Shale Gas Operations: Protecting Water is Central
Natural gas can be safely produced from the Northern Territory’s deep shale rocks without affecting precious water resources, according to a respected local environmental scientist.
In a video produced by APPEA, Ray Hall, Managing Director at Darwin-based EcOz Environmental Services, says the oil and gas industry’s drilling and well casing methods have a proven track record of minimal environmental impact.
“In all of my research, the actual activity of extracting shale gas from the ground has not resulted in any documented environmental incidents,” Mr Hall says.
The groundwater aquifers are typically 100-200 metres below the surface. The shale rocks that hold gas are much deeper and are separated from water resources by several thick layers of rock.
Mr Hall says this means drilling, fracking and gas extraction have virtually no chance of impacting water resources.
“Shale gas is gas reserves that are generally 1.5 to 5km deep,” he says.
“So therefore there is a great deal of stratigraphy and geology between the gas and any surface activities, or close-to-surface activities, like groundwater.
“With shale gas, the only interaction is actually punching a hole through the groundwater layer to get to the gas below – and that is not an unusual activity.
“A lot of mineral exploration holes go through the groundwater.

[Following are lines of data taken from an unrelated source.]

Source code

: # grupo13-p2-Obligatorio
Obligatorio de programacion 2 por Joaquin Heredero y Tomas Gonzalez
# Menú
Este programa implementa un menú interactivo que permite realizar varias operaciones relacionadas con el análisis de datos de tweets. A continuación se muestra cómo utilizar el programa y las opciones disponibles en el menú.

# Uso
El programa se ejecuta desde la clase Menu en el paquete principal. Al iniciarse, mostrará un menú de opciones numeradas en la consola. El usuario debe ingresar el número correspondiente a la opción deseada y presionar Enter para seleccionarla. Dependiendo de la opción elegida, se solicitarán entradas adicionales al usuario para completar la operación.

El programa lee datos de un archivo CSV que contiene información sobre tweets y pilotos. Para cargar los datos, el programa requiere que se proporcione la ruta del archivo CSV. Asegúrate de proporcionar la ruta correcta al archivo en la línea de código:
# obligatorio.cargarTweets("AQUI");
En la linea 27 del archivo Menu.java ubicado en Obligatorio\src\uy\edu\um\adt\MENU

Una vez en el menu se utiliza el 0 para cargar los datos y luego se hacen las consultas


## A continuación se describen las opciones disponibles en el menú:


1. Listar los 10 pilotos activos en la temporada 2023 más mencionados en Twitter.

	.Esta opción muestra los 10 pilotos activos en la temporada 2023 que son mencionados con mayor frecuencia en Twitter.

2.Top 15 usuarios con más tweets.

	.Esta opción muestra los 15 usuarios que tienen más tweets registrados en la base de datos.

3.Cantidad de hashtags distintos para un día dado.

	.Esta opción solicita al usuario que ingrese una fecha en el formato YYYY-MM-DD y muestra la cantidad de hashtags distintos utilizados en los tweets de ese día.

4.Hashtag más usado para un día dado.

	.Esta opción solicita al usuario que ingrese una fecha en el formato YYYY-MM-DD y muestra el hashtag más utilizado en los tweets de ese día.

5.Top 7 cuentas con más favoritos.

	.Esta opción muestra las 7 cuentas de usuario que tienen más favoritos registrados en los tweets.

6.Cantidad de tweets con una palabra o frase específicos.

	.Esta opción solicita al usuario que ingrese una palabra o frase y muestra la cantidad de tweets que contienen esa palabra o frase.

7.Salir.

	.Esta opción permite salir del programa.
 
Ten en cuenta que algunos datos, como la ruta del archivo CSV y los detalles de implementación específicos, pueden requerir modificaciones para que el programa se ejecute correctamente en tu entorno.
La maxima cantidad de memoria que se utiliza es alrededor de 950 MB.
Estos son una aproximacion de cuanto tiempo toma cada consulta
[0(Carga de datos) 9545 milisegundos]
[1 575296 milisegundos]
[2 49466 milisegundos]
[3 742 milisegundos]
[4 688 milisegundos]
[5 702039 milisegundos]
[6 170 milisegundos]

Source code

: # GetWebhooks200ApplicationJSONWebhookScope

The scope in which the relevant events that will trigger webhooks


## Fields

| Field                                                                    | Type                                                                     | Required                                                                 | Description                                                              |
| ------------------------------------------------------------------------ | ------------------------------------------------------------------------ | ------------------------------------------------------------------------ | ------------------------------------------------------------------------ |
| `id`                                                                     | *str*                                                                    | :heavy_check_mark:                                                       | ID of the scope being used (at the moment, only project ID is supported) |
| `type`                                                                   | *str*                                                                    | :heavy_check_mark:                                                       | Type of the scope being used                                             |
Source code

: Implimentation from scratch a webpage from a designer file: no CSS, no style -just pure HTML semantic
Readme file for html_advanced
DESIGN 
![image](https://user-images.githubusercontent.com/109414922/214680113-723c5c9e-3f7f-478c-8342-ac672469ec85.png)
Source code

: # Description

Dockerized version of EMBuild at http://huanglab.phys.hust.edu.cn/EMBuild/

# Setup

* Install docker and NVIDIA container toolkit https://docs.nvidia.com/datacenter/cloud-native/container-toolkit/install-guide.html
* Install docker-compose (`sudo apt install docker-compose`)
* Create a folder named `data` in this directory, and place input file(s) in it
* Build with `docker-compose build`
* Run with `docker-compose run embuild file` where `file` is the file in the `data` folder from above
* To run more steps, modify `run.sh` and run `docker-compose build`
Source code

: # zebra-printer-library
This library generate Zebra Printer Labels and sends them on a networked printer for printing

A lot of groundwater holes go through the groundwater layer to get to other groundwater.
“So it’s standard technology to do that.”
The video featuring Mr Hall is part of APPEA’s continued to campaign to provide balanced, factual and relevant information on the proposed development of the Territory’s natural gas resources.
APPEA and its NT members are committed to participating in the growing public discussion on the gas industry, its benefits and impacts.
A recent study by Deloitte Access Economics predicts that developing a successful NT shale gas industry could create up to 6300 new jobs and generate $1 billion in Territory Government revenue over the next 20 years.